*YOUR ASSIGNMENT*. Which of the lines in the data below contain the string "Basic"? Copy each of them.

*DATA TO PROCESS*.
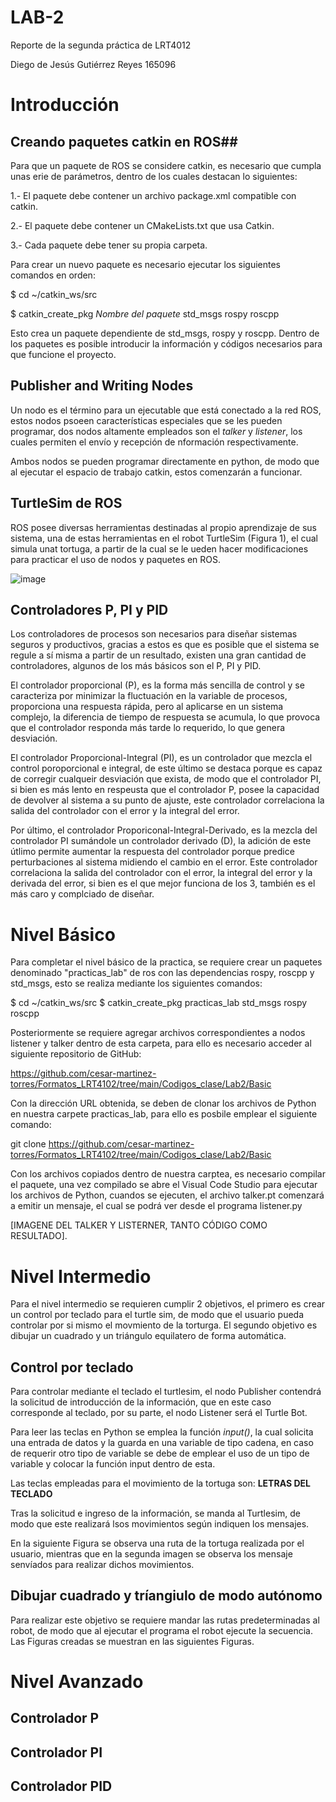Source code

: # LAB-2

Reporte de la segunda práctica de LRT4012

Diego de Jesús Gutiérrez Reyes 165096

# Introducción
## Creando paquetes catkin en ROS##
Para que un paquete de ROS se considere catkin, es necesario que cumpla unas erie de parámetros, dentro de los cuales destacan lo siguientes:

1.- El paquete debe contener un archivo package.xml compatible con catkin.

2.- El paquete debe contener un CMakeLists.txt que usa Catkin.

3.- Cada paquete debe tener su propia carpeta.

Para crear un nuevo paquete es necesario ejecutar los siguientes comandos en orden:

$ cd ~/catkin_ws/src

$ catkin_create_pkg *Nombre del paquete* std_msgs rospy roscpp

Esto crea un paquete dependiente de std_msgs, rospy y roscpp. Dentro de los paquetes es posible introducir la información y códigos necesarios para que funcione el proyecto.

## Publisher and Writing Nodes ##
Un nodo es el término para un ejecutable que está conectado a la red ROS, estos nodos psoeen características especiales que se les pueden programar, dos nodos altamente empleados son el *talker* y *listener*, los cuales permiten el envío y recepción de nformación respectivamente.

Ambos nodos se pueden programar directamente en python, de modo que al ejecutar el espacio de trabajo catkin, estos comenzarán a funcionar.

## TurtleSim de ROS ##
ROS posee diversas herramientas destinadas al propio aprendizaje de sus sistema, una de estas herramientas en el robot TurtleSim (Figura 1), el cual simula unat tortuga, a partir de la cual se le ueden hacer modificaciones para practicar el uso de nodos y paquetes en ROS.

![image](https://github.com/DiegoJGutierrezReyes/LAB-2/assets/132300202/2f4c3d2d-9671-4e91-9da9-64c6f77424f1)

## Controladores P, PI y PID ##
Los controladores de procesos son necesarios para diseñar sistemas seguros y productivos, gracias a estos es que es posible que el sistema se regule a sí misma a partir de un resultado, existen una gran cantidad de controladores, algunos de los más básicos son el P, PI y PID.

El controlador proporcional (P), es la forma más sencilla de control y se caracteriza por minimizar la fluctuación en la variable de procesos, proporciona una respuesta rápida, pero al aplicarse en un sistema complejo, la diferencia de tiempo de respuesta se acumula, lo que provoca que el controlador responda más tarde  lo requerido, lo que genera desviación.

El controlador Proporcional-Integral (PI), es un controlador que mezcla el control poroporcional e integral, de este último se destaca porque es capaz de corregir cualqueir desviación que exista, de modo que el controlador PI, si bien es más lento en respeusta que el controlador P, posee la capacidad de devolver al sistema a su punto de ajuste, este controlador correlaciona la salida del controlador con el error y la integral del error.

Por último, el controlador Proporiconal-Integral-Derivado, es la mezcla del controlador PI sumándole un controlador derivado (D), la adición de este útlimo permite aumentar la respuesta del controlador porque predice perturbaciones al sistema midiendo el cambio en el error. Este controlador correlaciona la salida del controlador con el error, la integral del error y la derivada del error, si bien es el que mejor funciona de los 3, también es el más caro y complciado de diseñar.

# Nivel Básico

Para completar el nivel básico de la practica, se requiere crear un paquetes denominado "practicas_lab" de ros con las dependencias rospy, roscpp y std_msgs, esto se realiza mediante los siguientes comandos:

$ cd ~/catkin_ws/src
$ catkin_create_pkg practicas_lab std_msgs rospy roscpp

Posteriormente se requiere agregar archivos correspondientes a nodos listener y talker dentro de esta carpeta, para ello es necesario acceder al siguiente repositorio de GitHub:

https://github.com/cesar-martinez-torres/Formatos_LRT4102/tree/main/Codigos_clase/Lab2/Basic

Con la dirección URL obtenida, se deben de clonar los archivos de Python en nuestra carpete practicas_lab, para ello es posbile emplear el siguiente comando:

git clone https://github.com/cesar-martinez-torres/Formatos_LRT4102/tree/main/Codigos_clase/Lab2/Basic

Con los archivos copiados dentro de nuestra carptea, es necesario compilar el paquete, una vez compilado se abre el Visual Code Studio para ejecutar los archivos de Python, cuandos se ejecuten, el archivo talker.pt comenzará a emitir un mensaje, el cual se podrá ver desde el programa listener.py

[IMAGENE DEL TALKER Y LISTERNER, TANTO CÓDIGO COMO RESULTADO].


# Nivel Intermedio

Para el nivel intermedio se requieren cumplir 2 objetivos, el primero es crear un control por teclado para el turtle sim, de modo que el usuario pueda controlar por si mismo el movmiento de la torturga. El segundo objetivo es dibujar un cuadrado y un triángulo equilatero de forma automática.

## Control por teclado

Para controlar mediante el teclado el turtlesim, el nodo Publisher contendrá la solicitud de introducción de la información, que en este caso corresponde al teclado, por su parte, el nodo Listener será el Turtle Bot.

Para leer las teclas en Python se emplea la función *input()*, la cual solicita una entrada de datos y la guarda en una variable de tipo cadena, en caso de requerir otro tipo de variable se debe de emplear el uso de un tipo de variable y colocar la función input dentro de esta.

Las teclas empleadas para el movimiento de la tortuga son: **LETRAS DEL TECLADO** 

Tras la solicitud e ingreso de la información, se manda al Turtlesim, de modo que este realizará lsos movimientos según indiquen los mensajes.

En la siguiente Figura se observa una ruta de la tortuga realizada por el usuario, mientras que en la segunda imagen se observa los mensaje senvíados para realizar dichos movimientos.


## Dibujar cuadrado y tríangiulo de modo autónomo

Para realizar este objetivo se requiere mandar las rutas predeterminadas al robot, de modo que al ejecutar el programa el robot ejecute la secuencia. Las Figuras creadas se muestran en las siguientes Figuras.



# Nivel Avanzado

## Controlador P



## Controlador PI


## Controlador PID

*SOLVED PROBLEM*.
https://github.com/cesar-martinez-torres/Formatos_LRT4102/tree/main/Codigos_clase/Lab2/Basic
git clone https://github.com/cesar-martinez-torres/Formatos_LRT4102/tree/main/Codigos_clase/Lab2/Basic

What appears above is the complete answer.